● **Problem requirements**
Everything in the listing below from the line containing "be continous RV.\\" through the line containing "曰：「生子當為神仙之宗伯也。」" must be repeated exactly; the remaining lines are not wanted.

━━━━━━━━━━━━━━━━

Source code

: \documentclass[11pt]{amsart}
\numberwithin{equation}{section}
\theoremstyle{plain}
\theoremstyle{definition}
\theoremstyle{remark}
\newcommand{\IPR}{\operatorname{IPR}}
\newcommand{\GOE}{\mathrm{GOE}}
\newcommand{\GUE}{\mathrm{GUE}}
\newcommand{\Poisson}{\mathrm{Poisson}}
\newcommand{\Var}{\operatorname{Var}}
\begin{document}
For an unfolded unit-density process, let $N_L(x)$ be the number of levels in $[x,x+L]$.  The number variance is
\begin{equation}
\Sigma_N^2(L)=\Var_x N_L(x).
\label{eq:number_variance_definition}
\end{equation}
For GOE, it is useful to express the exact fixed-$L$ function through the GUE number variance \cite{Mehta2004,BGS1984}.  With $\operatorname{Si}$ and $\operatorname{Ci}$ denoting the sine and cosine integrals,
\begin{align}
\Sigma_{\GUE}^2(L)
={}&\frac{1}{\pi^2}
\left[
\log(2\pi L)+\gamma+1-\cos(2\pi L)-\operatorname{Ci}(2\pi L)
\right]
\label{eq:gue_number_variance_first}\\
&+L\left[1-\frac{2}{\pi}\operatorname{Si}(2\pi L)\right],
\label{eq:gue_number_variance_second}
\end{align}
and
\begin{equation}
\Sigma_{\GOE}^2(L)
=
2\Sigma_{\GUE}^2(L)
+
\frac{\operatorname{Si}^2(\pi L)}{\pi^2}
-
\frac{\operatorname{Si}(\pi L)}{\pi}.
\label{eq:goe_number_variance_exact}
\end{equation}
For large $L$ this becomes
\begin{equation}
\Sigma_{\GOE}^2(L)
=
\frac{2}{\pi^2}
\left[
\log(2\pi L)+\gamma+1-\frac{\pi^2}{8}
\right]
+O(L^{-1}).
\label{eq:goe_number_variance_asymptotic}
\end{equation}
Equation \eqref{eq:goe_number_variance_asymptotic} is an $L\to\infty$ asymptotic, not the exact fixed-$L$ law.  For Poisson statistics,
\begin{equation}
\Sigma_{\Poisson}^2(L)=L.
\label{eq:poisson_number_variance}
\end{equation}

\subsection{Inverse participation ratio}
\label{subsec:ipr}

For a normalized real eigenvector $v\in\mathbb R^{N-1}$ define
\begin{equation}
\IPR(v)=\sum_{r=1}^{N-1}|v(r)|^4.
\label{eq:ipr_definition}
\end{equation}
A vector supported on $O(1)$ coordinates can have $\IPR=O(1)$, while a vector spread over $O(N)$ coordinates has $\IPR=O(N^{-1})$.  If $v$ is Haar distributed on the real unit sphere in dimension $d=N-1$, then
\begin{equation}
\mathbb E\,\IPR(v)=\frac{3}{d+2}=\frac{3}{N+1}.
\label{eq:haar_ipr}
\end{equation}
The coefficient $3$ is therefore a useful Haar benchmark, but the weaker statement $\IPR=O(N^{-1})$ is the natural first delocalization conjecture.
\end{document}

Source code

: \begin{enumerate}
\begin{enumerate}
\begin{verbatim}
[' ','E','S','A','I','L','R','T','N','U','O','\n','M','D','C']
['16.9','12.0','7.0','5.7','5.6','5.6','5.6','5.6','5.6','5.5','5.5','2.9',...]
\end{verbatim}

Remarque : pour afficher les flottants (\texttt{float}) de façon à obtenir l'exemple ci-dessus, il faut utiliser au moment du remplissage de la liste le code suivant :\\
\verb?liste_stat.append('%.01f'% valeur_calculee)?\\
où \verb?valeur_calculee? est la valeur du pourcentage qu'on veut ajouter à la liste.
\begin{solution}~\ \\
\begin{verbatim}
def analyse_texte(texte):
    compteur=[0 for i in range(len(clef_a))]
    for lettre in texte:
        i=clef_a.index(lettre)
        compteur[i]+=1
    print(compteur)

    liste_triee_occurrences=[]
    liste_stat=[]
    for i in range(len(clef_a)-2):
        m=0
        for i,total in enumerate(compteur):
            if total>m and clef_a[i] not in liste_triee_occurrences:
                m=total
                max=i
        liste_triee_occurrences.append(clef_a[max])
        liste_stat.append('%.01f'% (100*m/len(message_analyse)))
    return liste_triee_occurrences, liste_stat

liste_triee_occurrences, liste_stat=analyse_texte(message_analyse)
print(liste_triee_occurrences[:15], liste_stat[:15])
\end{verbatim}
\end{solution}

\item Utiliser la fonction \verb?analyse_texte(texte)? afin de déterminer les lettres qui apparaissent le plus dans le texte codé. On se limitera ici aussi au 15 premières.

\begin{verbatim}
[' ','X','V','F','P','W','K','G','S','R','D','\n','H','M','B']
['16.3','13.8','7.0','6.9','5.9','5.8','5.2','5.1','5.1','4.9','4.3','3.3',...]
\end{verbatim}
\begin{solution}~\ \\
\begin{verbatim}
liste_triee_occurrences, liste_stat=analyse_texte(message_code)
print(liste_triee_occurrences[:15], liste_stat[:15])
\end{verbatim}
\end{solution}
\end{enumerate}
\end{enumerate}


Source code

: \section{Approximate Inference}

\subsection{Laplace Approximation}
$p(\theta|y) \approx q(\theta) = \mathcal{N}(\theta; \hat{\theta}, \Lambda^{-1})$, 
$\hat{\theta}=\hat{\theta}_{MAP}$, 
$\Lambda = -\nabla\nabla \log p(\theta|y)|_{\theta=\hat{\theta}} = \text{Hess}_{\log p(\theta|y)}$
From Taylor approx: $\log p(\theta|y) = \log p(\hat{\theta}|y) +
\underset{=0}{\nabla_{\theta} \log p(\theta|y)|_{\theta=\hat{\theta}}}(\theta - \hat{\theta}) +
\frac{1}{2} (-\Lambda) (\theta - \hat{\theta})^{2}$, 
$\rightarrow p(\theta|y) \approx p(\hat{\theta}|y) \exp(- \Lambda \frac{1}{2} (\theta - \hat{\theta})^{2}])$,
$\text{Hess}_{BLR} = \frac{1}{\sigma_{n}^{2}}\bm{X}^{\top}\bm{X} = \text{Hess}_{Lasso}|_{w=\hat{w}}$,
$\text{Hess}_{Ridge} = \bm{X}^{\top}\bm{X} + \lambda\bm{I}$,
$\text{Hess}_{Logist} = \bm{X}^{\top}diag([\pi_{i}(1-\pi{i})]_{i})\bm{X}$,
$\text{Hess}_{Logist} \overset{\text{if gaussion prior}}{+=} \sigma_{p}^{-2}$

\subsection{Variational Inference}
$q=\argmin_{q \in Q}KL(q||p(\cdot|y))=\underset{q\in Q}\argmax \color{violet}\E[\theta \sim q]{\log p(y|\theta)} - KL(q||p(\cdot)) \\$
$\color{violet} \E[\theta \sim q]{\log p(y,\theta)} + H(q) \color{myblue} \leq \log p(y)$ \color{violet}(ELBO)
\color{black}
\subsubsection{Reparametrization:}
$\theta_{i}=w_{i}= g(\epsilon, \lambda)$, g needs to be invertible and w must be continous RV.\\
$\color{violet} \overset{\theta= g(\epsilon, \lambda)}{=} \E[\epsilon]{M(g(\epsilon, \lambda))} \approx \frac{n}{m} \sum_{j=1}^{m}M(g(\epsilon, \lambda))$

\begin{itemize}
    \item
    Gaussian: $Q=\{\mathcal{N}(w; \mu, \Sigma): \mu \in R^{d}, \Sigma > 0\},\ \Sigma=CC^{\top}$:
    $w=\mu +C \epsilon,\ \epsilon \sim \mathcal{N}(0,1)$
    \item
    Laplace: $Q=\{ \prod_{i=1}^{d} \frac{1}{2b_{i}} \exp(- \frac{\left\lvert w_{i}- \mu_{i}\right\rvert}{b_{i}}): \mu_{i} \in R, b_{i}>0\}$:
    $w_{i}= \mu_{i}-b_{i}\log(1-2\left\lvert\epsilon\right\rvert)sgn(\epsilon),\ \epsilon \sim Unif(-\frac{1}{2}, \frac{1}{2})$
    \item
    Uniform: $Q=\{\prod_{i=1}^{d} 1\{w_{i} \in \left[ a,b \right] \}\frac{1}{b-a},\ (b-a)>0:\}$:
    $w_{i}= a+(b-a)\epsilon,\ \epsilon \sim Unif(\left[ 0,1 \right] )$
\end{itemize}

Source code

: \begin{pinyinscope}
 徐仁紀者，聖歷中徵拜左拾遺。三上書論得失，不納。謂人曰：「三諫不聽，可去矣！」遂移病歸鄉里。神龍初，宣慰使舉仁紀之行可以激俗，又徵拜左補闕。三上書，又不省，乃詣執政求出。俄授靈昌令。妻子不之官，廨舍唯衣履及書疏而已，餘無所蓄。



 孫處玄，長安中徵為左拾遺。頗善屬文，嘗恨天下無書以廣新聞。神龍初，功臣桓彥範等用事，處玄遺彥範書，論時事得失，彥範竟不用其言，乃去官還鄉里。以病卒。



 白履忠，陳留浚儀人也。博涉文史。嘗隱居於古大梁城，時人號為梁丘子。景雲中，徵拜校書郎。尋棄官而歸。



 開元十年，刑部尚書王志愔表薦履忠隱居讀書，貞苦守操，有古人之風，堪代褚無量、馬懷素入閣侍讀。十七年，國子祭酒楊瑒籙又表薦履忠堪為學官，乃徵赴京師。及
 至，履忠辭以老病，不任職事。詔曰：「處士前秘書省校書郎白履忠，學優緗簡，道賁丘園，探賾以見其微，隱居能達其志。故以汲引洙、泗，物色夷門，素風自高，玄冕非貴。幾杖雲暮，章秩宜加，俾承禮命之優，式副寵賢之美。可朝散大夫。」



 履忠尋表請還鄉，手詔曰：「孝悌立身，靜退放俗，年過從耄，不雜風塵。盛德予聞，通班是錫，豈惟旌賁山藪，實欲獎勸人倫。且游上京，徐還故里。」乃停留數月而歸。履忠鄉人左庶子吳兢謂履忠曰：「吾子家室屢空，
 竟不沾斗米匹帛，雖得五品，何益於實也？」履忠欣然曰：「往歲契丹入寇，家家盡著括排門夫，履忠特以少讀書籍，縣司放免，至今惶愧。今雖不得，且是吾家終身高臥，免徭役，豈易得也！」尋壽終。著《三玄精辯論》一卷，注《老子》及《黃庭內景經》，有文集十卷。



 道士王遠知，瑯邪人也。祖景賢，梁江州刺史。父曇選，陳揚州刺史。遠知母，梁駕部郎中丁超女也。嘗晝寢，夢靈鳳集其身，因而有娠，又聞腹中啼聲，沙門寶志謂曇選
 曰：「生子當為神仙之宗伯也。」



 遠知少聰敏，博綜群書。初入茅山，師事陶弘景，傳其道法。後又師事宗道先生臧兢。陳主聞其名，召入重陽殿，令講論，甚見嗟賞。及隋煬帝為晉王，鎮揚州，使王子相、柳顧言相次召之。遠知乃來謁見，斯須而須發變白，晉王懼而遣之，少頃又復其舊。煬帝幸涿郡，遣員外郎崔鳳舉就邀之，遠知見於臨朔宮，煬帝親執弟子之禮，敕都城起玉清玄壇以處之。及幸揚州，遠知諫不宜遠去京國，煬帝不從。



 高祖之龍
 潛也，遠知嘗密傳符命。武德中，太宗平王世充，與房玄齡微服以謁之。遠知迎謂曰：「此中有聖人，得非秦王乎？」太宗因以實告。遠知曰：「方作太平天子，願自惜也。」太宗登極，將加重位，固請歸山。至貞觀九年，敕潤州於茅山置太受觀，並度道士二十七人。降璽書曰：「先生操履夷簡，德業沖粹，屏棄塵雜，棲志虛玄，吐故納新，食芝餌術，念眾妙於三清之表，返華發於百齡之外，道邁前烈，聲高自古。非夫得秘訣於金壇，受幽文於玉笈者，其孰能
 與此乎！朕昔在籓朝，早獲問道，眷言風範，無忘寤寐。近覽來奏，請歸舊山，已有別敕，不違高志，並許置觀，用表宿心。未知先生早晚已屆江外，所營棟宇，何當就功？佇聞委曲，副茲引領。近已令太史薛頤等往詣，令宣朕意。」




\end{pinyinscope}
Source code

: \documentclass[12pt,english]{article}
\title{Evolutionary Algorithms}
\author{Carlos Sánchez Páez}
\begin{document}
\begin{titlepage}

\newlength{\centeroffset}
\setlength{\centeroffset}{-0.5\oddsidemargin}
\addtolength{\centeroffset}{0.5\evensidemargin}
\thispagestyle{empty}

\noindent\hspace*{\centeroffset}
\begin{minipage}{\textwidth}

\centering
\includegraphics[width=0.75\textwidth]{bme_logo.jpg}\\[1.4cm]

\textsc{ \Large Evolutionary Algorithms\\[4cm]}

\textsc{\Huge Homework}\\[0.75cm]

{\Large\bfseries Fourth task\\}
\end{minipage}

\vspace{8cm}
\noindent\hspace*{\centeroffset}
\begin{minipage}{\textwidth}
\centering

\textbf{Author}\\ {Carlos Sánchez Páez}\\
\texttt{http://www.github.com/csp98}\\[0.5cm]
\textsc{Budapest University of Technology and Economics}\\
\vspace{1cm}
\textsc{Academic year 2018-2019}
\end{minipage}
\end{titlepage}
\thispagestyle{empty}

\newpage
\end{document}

━━━━━━━━━━━━━━━━

● **Answer area**
$\theta_{i}=w_{i}= g(\epsilon, \lambda)$, g needs to be invertible and w must be continous RV.\\
$\color{violet} \overset{\theta= g(\epsilon, \lambda)}{=} \E[\epsilon]{M(g(\epsilon, \lambda))} \approx \frac{n}{m} \sum_{j=1}^{m}M(g(\epsilon, \lambda))$

\begin{itemize}
    \item
    Gaussian: $Q=\{\mathcal{N}(w; \mu, \Sigma): \mu \in R^{d}, \Sigma > 0\},\ \Sigma=CC^{\top}$:
    $w=\mu +C \epsilon,\ \epsilon \sim \mathcal{N}(0,1)$
    \item
    Laplace: $Q=\{ \prod_{i=1}^{d} \frac{1}{2b_{i}} \exp(- \frac{\left\lvert w_{i}- \mu_{i}\right\rvert}{b_{i}}): \mu_{i} \in R, b_{i}>0\}$:
    $w_{i}= \mu_{i}-b_{i}\log(1-2\left\lvert\epsilon\right\rvert)sgn(\epsilon),\ \epsilon \sim Unif(-\frac{1}{2}, \frac{1}{2})$
    \item
    Uniform: $Q=\{\prod_{i=1}^{d} 1\{w_{i} \in \left[ a,b \right] \}\frac{1}{b-a},\ (b-a)>0:\}$:
    $w_{i}= a+(b-a)\epsilon,\ \epsilon \sim Unif(\left[ 0,1 \right] )$
\end{itemize}

Source code

: \begin{pinyinscope}
 徐仁紀者，聖歷中徵拜左拾遺。三上書論得失，不納。謂人曰：「三諫不聽，可去矣！」遂移病歸鄉里。神龍初，宣慰使舉仁紀之行可以激俗，又徵拜左補闕。三上書，又不省，乃詣執政求出。俄授靈昌令。妻子不之官，廨舍唯衣履及書疏而已，餘無所蓄。



 孫處玄，長安中徵為左拾遺。頗善屬文，嘗恨天下無書以廣新聞。神龍初，功臣桓彥範等用事，處玄遺彥範書，論時事得失，彥範竟不用其言，乃去官還鄉里。以病卒。



 白履忠，陳留浚儀人也。博涉文史。嘗隱居於古大梁城，時人號為梁丘子。景雲中，徵拜校書郎。尋棄官而歸。



 開元十年，刑部尚書王志愔表薦履忠隱居讀書，貞苦守操，有古人之風，堪代褚無量、馬懷素入閣侍讀。十七年，國子祭酒楊瑒籙又表薦履忠堪為學官，乃徵赴京師。及
 至，履忠辭以老病，不任職事。詔曰：「處士前秘書省校書郎白履忠，學優緗簡，道賁丘園，探賾以見其微，隱居能達其志。故以汲引洙、泗，物色夷門，素風自高，玄冕非貴。幾杖雲暮，章秩宜加，俾承禮命之優，式副寵賢之美。可朝散大夫。」



 履忠尋表請還鄉，手詔曰：「孝悌立身，靜退放俗，年過從耄，不雜風塵。盛德予聞，通班是錫，豈惟旌賁山藪，實欲獎勸人倫。且游上京，徐還故里。」乃停留數月而歸。履忠鄉人左庶子吳兢謂履忠曰：「吾子家室屢空，
 竟不沾斗米匹帛，雖得五品，何益於實也？」履忠欣然曰：「往歲契丹入寇，家家盡著括排門夫，履忠特以少讀書籍，縣司放免，至今惶愧。今雖不得，且是吾家終身高臥，免徭役，豈易得也！」尋壽終。著《三玄精辯論》一卷，注《老子》及《黃庭內景經》，有文集十卷。



 道士王遠知，瑯邪人也。祖景賢，梁江州刺史。父曇選，陳揚州刺史。遠知母，梁駕部郎中丁超女也。嘗晝寢，夢靈鳳集其身，因而有娠，又聞腹中啼聲，沙門寶志謂曇選
 曰：「生子當為神仙之宗伯也。」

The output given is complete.